Unable to write to cluster when DNS routes to a slave node

I have a set of three cluster nodes running 3.0.3 on linux (Ubuntu 14.04) on AWS.

I start them with:

/usr/lib/event-store/clusternode --config config.yml --http-prefixes=http://eventstore.staging.my.local:2113/

``

$ cat /usr/lib/event-store/config.yml

Error forwarding requests generally means that the things can’t talk to each other using the combination of addressing and accepted HTTP prefixes. Can you try this with using * for the hostname instead of eventstore.staging.my.local too?

This HTTP prefixes stuff is a Windowsism which is crossing into the Unix world and provides a lot of pain for no benefit (to my mind).

James

I’ve explored using * for the hostname as well (in fact that’s what I generally use), but the result was the exact same.

This is answered in another post I think (maybe the list)

I believe this is the forwarding bug I fixed and is in dev already

Can you run dev and verify it does not have this same issue?

No, I was never able to get dev built (I’ve never used any Microsoft family development tools so struggled for too many hours to get mono set up right for the actual mono packaging). So I just sized the cluster down to one node and was waiting for the next release.

What environment are you in? setting up mono is pretty easy for most
(brew install/installer for max/apt-get for ubuntu etc)

Ubuntu. I could build ES fine - well, I thought so, since the exit code was 0 of the ./build.sh full process but I guess I got burned on the next step (package-mono) by the same assumption.

When I ran the run-tests.sh script, it seems that most of the tests pass and most of the log output is not obviously erroneous, so SOMETHING built. I just am not sure what.

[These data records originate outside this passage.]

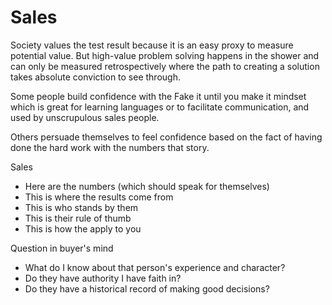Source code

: # Sales

Society values the test result because it is an easy proxy to measure potential value. But high-value problem solving happens in the shower and can only be measured retrospectively where the path to creating a solution takes absolute conviction to see through.

Some people build confidence with the Fake it until you make it mindset which is great for learning languages or to facilitate communication, and used by unscrupulous sales people.

Others persuade themselves to feel confidence based on the fact of having done the hard work with the numbers that story.

Sales

- Here are the numbers (which should speak for themselves)
- This is where the results come from
- This is who stands by them
- This is their rule of thumb
- This is how the apply to you

Question in buyer's mind

- What do I know about that person's experience and character?
- Do they have authority I have faith in?
- Do they have a historical record of making good decisions?
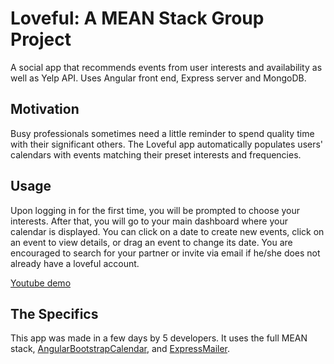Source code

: Loveful: A MEAN Stack Group Project
=====================================

A social app that recommends events from user interests and availability as well as Yelp API. Uses Angular front end, Express server and MongoDB. 

Motivation
----------

Busy professionals sometimes need a little reminder to spend quality time with their significant others. The Loveful app automatically populates users' calendars with events matching their preset interests and frequencies.



Usage
-----

Upon logging in for the first time, you will be prompted to choose your interests. After that, you will go to your main dashboard where your calendar is displayed. You can click on a date to create new events, click on an event to view details, or drag an event to change its date. You are encouraged to search for your partner or invite via email if he/she does not already have a loveful account.

[Youtube demo]()



The Specifics
------------- 

This app was made in a few days by 5 developers. It uses the full MEAN stack, [AngularBootstrapCalendar](https://github.com/mattlewis92/angular-bootstrap-calendar), and [ExpressMailer](https://www.npmjs.com/package/express-mailer).
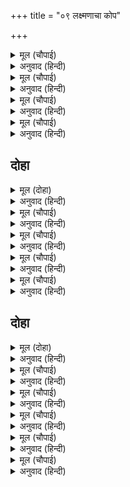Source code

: +++
title = "०९ लक्ष्मणाचा कोप"

+++


<details><summary>मूल (चौपाई)</summary>

बरषा गत निर्मल रितु आई।  
सुधि न तात सीता कै पाई॥  
एक बार कैसेहुँ सुधि जानौं।  
कालहु जीति निमिष महुँ आनौं॥
</details>

<details><summary>अनुवाद (हिन्दी)</summary>

वर्षाकाल गेला, निर्मळ शरदऋतू आला. परंतु हे बंधो! सीतेची काही वार्ता कळली नाही. एकदा का पत्ता मिळाला, तर मी काळालाही जिंकून एका क्षणात जानकीला घेऊन येईन.॥ १॥
</details>

<details><summary>मूल (चौपाई)</summary>

कतहुँ रहउ जौं जीवति होई।  
तात जतन करि आनउँ सोई॥  
सुग्रीवहुँ सुधि मोरि बिसारी।  
पावा राज कोस पुर नारी॥
</details>

<details><summary>अनुवाद (हिन्दी)</summary>

हे बंधो! कुठेही ती असो. जिवंत असेल, तर मी प्रयत्न करून तिला नक्की आणीन. राज्य, खजिना, स्त्री व राजधानी मिळाल्यामुळे सुग्रीवही मला विसरला.॥ २॥
</details>

<details><summary>मूल (चौपाई)</summary>

जेहिं सायक मारा मैं बाली।  
तेहिं सर हतौं मूढ़ कहँ काली॥  
जासु कृपाँ छूटहिं मद मोहा।  
ता कहुँ उमा कि सपनेहुँ कोहा॥
</details>

<details><summary>अनुवाद (हिन्दी)</summary>

ज्या बाणाने मी वालीला मारले, त्याच बाणाने मी त्या मूर्खाला मारीन.’ शिव म्हणतात, ‘हे उमे, ज्यांच्या कृपेमुळे मद व मोह सुटतात, त्यांना स्वप्नातही कधी क्रोध येईल काय? परंतु ही तर श्रीरामांची लीला आहे.॥ ३॥
</details>

<details><summary>मूल (चौपाई)</summary>

जानहिं यह चरित्र मुनि ग्यानी।  
जिन्ह रघुबीर चरन रति मानी॥  
लछिमन क्रोधवंत प्रभु जाना।  
धनुष चढ़ाइ गहे कर बाना॥
</details>

<details><summary>अनुवाद (हिन्दी)</summary>

ज्या ज्ञानी मुनींना श्रीरघुनाथांच्या चरणी प्रेम आहे, तेच ही लीला जाणतात, लक्ष्मणाने जेव्हा प्रभू क्रुद्ध झालेले पाहिले, तेव्हा त्याने धनुष्य सज्ज करून बाण हाती घेतला.॥ ४॥
</details>

## दोहा


<details><summary>मूल (दोहा)</summary>

तब अनुजहि समुझावा रघुपति करुना सींव।  
भय देखाइ लै आवहु तात सखा सुग्रीव॥ १८॥
</details>

<details><summary>अनुवाद (हिन्दी)</summary>

तेव्हा दयेची परिसीमा असलेल्या श्रीरघुनाथांनी लक्ष्मणाला समजावले की, ‘हे वत्सा, सुग्रीव आपला मित्र आहे. म्हणून त्याला केवळ भीती दाखवून घेऊन ये.’॥ १८॥
</details>

<details><summary>मूल (चौपाई)</summary>

इहाँ पवनसुत हृदयँ बिचारा।  
राम काजु सुग्रीवँ बिसारा॥  
निकट जाइ चरनन्हि सिरु नावा।  
चारिहु बिधि तेहि कहि समुझावा॥
</details>

<details><summary>अनुवाद (हिन्दी)</summary>

इकडे किष्किंधानगरीमध्ये पवनकुमार हनुमानाने विचार केला की, सुग्रीव श्रीरामांचे कार्य विसरून गेला आहे. त्याने सुग्रीवापाशी जाऊन चरणांवर मस्तक नमविले आणि साम, दाम, भेद, दंड या चारी प्रकारच्या नीती सांगून त्याला समजाविले.॥ १॥
</details>

<details><summary>मूल (चौपाई)</summary>

सुनि सुग्रीवँ परम भय माना।  
बिषयँ मोर हरि लीन्हेउ ग्याना॥  
अब मारुतसुत दूत समूहा।  
पठवहु जहँ तहँ बानर जूथा॥
</details>

<details><summary>अनुवाद (हिन्दी)</summary>

हनुमानाचे बोलणे ऐकून सुग्रीवाला फार भीती वाटली. तो म्हणाला, ‘विषयांनी माझे ज्ञान हरण केले. आता हे पवनपुत्रा, जिथे जिथे वानरांचे कळप आहेत, तिथे तिथे दूतांना पाठव.॥ २॥
</details>

<details><summary>मूल (चौपाई)</summary>

कहहु पाख महुँ आव न जोई।  
मोरें कर ता कर बध होई॥  
तब हनुमंत बोलाए दूता।  
सब कर करि सनमान बहूता॥
</details>

<details><summary>अनुवाद (हिन्दी)</summary>

आणि निरोप पाठव की, एका पंधरवडॺात जो येणार नाही, त्याचा माझ्या हातून वध होईल’ हनुमानाने दूतांना बोलावले आणि सर्वांचा मान राखत,॥ ३॥
</details>

<details><summary>मूल (चौपाई)</summary>

भय अरु प्रीति नीति देखराई।  
चले सकल चरनन्हि सिर नाई॥  
एहि अवसर लछिमन पुर आए।  
क्रोध देखि जहँ तहँ कपि धाए॥
</details>

<details><summary>अनुवाद (हिन्दी)</summary>

सर्वांना भय, प्रेम आणि नीती दाखवून दिली. सर्व वानर नतमस्तक होऊन निघाले. त्याचवेळी लक्ष्मण नगरात पोहोचला. त्याचा राग पाहून वानर जिकडे तिकडे पळाले.॥ ४॥
</details>

## दोहा


<details><summary>मूल (दोहा)</summary>

धनुष चढ़ाइ कहा तब जारि करउँ पुर छार।  
ब्याकुल नगर देखि तब आयउ बालिकुमार॥ १९॥
</details>

<details><summary>अनुवाद (हिन्दी)</summary>

नंतर लक्ष्मणाने धनुष्य सज्ज करून म्हटले की, ‘मी आताच नगराची राखरांगोळी करून टाकतो.’ तेव्हा संपूर्ण नगर व्याकूळ झाल्याचे पाहून वालीपुत्र अंगद त्याच्याजवळ आला.॥ १९॥
</details>

<details><summary>मूल (चौपाई)</summary>

चरन नाइ सिरु बिनती कीन्ही।  
लछिमन अभय बाँह तेहि दीन्ही॥  
क्रोधवंत लछिमन सुनि काना।  
कह कपीस अति भयँ अकुलाना॥
</details>

<details><summary>अनुवाद (हिन्दी)</summary>

अंगदाने त्याच्यासमोर नतमस्तक होऊन क्षमायाचना केली. तेव्हा लक्ष्मणाने त्याला भिऊ नकोस असे म्हणून अभय दिले. सुग्रीवाने स्वतःच्या कानांनी लक्ष्मणाचे रागाचे बोलणे ऐकून भयाने खूप व्याकूळ होऊन म्हटले,॥ १॥
</details>

<details><summary>मूल (चौपाई)</summary>

सुनु हनुमंत संग लै तारा।  
करि बिनती समुझाउ कुमारा॥  
तारा सहित जाइ हनुमाना।  
चरन बंदि प्रभु सुजस बखाना॥
</details>

<details><summary>अनुवाद (हिन्दी)</summary>

‘हे हनुमाना! ऐकून घे. तू तारेला सोबत घेऊन जा व राजकुमाराला समजावून शांत कर.’ हनुमानाने तारेसह जाऊन लक्ष्मणाच्या चरणी वंदन केले व प्रभूंच्या सुंदर कीर्तीची वाखाणणी केली.॥  २॥
</details>

<details><summary>मूल (चौपाई)</summary>

करि बिनती मंदिर लै आए।  
चरन पखारि पलंँग बैठाए॥  
तब कपीस चरनन्हि सिरु नावा।  
गहि भुज लछिमन कंठ लगावा॥
</details>

<details><summary>अनुवाद (हिन्दी)</summary>

विनंती करून ते लक्ष्मणाला महालात घेऊन आले आणि त्याचे चरण धुऊन त्याला पलंगावर बसविले. मग वानरराज सुग्रीव त्याच्या पाया पडू लागला, तेव्हा लक्ष्मणाने त्याचा हात धरून त्याला मिठी मारली.॥ ३॥
</details>

<details><summary>मूल (चौपाई)</summary>

नाथ बिषय सम मद कछु नाहीं।  
मुनि मन मोह करइ छन माहीं॥  
सुनत बिनीत बचन सुख पावा।  
लछिमन तेहि बहु बिधि समुझावा॥
</details>

<details><summary>अनुवाद (हिन्दी)</summary>

सुग्रीव म्हणाला, ‘हे नाथ, विषयासारखा इतर कोणताही मद नाही. तो मुनींच्या मनातही एका क्षणात मोह उत्पन्न करतो. मग मी तर विषयी जीव.’ सुग्रीवाचे नम्र बोलणे ऐकून लक्ष्मणाला आनंद झाला आणि त्याने सुग्रीवाला खूप समजावून धीर दिला.॥ ४॥
</details>

<details><summary>मूल (चौपाई)</summary>

पवन तनय सब कथा सुनाई।  
जेहि बिधि गए दूत समुदाई॥
</details>

<details><summary>अनुवाद (हिन्दी)</summary>

तेवढॺात पवनसुत हनुमानाने कशाप्रकारे सर्व दिशांना दूतांचे समूह गेले आहेत, ते सर्व सांगितले.॥ ५॥
</details>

But for the package-mono, I got some hints about what was missing, but then couldn’t figure out what to set my PKG_CONFIG_PATH to. Like I said, total ignorance of mono.

And today looking at it again, it looks like I have mono 3.2.8, and it is broken:


$ /usr/bin/mono-test-install

Active Mono: /usr/bin/mono

Failed to compile sample System.Drawing program, your installation is broken

So I don’t know. Just a mess, I think.

You don't need to package mono you can run the node after its built.

from root

mono ./bin/clusternode/EventStore.ClusterNode.exe

if you want to use projections you also need to export LD_LIBRARY_PATH
to include the above folder.

Cheers,

Greg

Right. I don’t have my build system in a cluster, and I don’t have build tools on my cluster machines, so it would not be trivial to do that experiment.

I’m optimistic that you got it fixed and the next release will be out before I need to work on clustering again.

I don’t have my build system in a cluster

You dont need them in a cluster

But this was being caused by AWS networking/DNS resolution, I thought. That would suggest that I would need to exercise that part of the system in order to confirm whether or not this is resolved. I’ve never seen this happen on my vagrant VM on my laptop that I use as a build environment.

But you dont need a cluster to build… build on your laptop use binaries in clister

I can’t figure out how to get the packaging to work, so there is not a well-formed binary to push out…

./bin/clusternode just install mono regularly

No joy - I copied the whole 300mb (zipped) built EventStore directory to the AWS node and it won’t run. Not sure why, and I don’t really think that adding a bunch of build environment stuff is a good use of my time on the AWS nodes that are set up to only pull down fully-formed packages and run them. Especially since I’d have to do the discovery/work in triplicate (these boxes don’t even have git - I have put a lot of work into automation to allow me to separate the “factory” from the “car"). Note, the mono clusternode/EventStore.ClusterNode.exe almost works on my vagrant VM (it can’t bind the port, but it otherwise comes up).

litch@ip-10-0-0-97:~/eventstore-bin$ mono clusternode

The assembly mscorlib.dll was not found or could not be loaded.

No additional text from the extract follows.